I did hover, because I didn’t want other kids to be hurt by mine. Not that Mr 10 ever had a mean bone in his body, but he could hurt little kids because of his side. So I hovered.
Now he’s learned there are times to play rough – like with his Dad and kids his own age and build, or on the judo mat – and times to be mindful of others.
I could never relax and just let kids sort it out because I wanted my kids to learn they had to be aware of their bodies and strength and how they may impact on others.
I have two boys. They tend to be rough and tumble with each other and it often ends in tears. I tell them to deal with it – they’re 8 and 5 – and be more careful. When they try it on me, I play along up to a point and walk away if it gets too rough.
Both of mine were in childcare from a young age and have learnt quite good social skills through that. They learnt to say “Stop it! I don’t like it!” from as soon as they could talk, as well as appropriate social behaviours which I then enforced at home.
I’ve always told mine to be gentle with others and definitely would pull mine up, if the other child was getting upset.
Boys will battle. And they’re super loud too. It’s just what they do. x
Seana Smith says
Boys are wild, they love being wild and they need to spend as much time as possible OUTSIDE! Having a wee girl is such a shock.

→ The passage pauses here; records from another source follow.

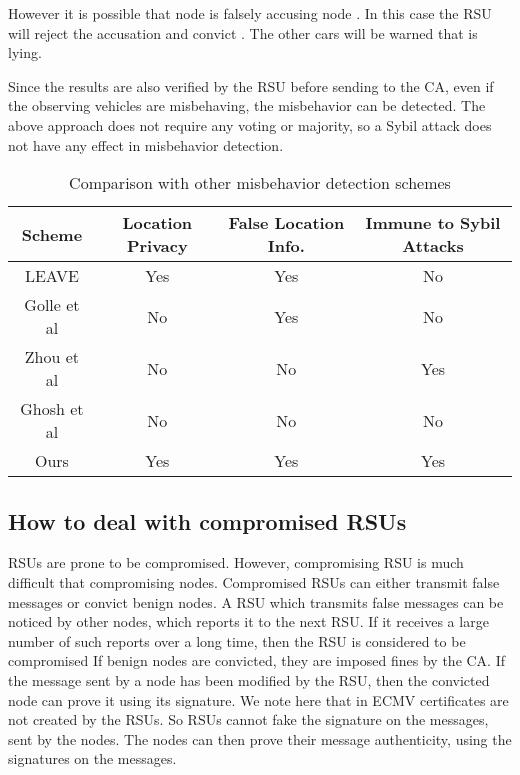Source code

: \documentclass[conference]{IEEEtran}[10pt]
\begin{document}
However it is possible that node  is falsely accusing node . 
In this case the RSU will reject the accusation and convict . 
The other cars will be warned that  is lying. 

Since the results are also verified by the RSU before sending to the CA, even if the observing vehicles are misbehaving, the 
misbehavior can be detected. 
The above approach does not require any voting or majority, so a Sybil attack does not have any effect in 
misbehavior detection. 

\begin{table*}
\begin{center}
{\normalsize
\begin{tabular}{|c|c|c|c|}
\hline
Scheme & Location Privacy & False Location Info. & Immune to Sybil Attacks\\
\hline
LEAVE \cite{RPAJH07} & Yes & Yes & No \\
Golle et al \cite{GGS04} & No & Yes & No\\
Zhou et al \cite{ZCNC07} & No & No & Yes\\
Ghosh et al \cite{GVGKM10} & No & No & No \\
Ours & Yes & Yes & Yes\\
\hline
\end{tabular}
}
\end{center}
\caption{Comparison with other misbehavior detection schemes}
\label{table:other_MDS}
\end{table*}

\subsection{How to deal with compromised RSUs}
RSUs are prone to be compromised.
However, compromising RSU is much difficult that compromising nodes.  
Compromised RSUs can either transmit false messages or convict benign nodes.
A RSU which transmits false messages can be noticed by other nodes, which reports it to the next RSU. 
If it receives a large number  of such reports over a long time, then the RSU is considered to be compromised
If benign nodes are convicted, they are imposed fines by the CA. 
If the message sent by a node has been modified by the RSU, then  the convicted node can prove it using its signature. 
We note here that in ECMV certificates are not created by the RSUs. So RSUs cannot fake the signature on the messages, sent by the nodes.
The nodes can then prove their message authenticity, using the signatures on the messages. 
\end{document}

That rough and tumble with Dad is so good for boys and it’s there that they learn when to stop; have read a report on a study from Newcastle about dads and rough play recently, but where??!!
Crash Test Mummy says
CrashBoy is nearly two and we are convinced he’s going to be a frontrower (rugby) for the All Blacks or Wallabies depending on which parent you ask 😉
I’m worried he’s going to take out some poor unsuspecting kid. He can nearly take me down already! I don’t mind a bit of tit for tat in the playground so long as they’re not truly hurting one another. I think they need to learn to stand up for themselves rather than have me swoop in every time. But I won’t tolerate mean behaviour. He gets sin binned.